Title: Intelligent Perception for Characterizing and Navigating Small Celestial Bodies

Date: Wednesday, October 11, 2023

Time:  3 PM - 5 PM EST

Location: Montgomery Knight Building, Room 317

Virtual Link: Microsoft Teams

Virtual Meeting ID: 251 716 421 883

Passcode: XvzSMH

Travis Driver

Robotics Ph.D. Student

Dynamics and Control Systems Laboratory

Georgia Institute of Technology

Committee

Dr. Panagiotis Tsiotras (Advisor), Daniel Guggenheim School of Aerospace Engineering, Georgia Tech

Dr. John Christian, Daniel Guggenheim School of Aerospace Engineering, Georgia Tech

Dr. Frank Dellaert, School of Interactive Computing, Georgia Tech

Dr. James Hays, School of Interactive Computing, Georgia Tech

Dr. Katherine Skinner, Department of Robotics, University of Michigan

Abstract

Missions to small celestial bodies rely heavily on optical feature tracking for characterization of and relative navigation around the target body.
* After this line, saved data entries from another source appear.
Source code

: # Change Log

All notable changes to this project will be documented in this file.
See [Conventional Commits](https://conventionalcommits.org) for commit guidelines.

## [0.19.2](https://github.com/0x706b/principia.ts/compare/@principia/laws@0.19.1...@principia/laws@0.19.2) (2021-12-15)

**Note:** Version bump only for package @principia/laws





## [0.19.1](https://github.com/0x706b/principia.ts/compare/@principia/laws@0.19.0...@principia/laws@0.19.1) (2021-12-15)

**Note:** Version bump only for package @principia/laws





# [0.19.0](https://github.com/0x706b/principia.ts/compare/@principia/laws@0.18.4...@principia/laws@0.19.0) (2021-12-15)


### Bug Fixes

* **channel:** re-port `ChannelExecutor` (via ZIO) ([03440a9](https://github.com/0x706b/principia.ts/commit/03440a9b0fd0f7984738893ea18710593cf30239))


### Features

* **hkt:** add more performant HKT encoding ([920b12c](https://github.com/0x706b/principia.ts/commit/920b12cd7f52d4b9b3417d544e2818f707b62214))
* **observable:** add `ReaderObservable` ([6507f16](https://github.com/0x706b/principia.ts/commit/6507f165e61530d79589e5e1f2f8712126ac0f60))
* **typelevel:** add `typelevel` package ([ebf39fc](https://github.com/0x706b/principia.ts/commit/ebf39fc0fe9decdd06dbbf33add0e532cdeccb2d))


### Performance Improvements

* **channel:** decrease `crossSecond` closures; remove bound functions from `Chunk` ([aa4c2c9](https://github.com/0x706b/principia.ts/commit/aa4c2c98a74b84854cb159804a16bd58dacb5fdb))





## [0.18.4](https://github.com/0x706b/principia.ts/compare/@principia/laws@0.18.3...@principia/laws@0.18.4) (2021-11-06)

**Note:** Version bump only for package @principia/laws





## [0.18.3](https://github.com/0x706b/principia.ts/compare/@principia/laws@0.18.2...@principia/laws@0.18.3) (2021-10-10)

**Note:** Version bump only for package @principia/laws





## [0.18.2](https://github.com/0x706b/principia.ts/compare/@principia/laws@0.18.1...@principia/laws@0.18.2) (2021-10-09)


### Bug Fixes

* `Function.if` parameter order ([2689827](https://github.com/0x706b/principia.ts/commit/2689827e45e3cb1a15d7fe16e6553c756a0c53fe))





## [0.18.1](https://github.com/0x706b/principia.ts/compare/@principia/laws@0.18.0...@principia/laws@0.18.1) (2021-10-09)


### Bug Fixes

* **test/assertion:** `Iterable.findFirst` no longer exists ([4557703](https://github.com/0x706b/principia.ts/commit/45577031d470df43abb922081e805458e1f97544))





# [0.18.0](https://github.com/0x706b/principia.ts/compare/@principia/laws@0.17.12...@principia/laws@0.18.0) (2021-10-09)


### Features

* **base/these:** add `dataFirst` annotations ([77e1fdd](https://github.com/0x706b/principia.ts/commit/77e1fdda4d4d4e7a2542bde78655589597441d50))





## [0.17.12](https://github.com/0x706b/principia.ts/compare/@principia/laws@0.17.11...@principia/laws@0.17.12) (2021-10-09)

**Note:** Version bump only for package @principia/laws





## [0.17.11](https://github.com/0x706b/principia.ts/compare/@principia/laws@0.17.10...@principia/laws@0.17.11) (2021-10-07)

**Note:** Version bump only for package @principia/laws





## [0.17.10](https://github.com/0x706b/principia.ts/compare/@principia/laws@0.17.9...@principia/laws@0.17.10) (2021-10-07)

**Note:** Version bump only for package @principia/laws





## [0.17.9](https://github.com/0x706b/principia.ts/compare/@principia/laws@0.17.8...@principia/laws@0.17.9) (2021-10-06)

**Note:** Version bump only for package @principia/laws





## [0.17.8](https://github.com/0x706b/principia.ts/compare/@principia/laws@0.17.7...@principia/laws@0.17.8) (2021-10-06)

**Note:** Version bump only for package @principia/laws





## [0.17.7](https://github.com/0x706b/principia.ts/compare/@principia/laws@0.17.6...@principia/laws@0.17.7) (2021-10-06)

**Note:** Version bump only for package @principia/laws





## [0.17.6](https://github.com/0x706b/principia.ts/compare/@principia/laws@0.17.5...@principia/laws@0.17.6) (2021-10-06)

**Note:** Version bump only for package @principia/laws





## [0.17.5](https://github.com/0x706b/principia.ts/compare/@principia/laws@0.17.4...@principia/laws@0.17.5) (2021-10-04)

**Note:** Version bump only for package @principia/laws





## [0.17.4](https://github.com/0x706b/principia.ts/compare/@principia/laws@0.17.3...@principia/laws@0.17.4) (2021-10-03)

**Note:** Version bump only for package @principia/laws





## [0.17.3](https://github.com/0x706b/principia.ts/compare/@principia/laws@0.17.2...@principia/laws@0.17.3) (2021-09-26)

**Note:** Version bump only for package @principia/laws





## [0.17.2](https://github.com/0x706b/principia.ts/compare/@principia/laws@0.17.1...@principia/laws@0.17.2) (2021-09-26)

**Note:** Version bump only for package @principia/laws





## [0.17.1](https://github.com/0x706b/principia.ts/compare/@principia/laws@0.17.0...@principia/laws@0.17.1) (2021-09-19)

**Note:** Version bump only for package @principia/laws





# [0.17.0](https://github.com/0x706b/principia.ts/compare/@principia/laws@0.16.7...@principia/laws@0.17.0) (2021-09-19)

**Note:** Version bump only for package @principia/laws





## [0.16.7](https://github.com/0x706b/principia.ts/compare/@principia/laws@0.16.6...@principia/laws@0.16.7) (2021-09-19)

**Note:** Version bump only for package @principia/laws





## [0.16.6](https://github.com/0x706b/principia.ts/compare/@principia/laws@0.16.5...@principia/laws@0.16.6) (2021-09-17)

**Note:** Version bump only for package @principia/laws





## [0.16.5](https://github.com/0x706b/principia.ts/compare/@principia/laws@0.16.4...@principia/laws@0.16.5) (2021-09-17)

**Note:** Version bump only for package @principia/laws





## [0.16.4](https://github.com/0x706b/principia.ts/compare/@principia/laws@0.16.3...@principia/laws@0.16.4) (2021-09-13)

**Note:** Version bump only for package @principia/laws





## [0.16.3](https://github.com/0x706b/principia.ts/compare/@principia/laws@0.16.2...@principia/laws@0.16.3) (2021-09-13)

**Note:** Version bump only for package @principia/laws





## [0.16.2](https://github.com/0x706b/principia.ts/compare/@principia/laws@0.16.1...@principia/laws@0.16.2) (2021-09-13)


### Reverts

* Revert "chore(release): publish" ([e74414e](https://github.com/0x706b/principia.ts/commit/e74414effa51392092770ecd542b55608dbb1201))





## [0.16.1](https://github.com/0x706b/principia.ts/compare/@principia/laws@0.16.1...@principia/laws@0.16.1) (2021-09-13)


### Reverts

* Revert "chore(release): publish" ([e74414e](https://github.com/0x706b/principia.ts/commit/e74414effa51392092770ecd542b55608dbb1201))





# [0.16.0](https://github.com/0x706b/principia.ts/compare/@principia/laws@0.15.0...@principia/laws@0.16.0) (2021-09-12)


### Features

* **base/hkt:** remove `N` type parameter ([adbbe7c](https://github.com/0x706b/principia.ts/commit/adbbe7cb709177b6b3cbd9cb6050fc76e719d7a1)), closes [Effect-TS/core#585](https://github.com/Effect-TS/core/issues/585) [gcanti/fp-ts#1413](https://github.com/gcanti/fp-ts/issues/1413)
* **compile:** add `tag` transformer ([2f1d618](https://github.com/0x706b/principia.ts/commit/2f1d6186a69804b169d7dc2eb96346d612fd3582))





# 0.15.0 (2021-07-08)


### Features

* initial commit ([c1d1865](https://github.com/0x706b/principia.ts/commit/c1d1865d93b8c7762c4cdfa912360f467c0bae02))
Current state-of-the-practice approaches rely on extensive human-in-the-loop verification and high-fidelity a priori information to achieve accurate results. Instead, this thesis explores the application of modern photogrammetic techniques and intelligent perception methods to increase the autonomous capabilities of missions to small bodies. First, this thesis details AstroVision, a large-scale dataset comprised of 115,970 annotated, real images of 16 different small bodies captured during past and ongoing missions. We employ AstroVision to conduct an exhaustive evaluation of both handcrafted and data-driven feature detection and description methods and for end-to-end training of a state-of-the-art, deep feature detection and description network and demonstrate improved performance on multiple benchmarks. Next, this thesis proposes a novel approach that incorporates planetary surface reflectance models into a feature-based Structure-from-Motion (SfM) system to estimate the surface normal and albedo at detected landmarks to improve surface and shape characterization of small celestial bodies from in-situ imagery.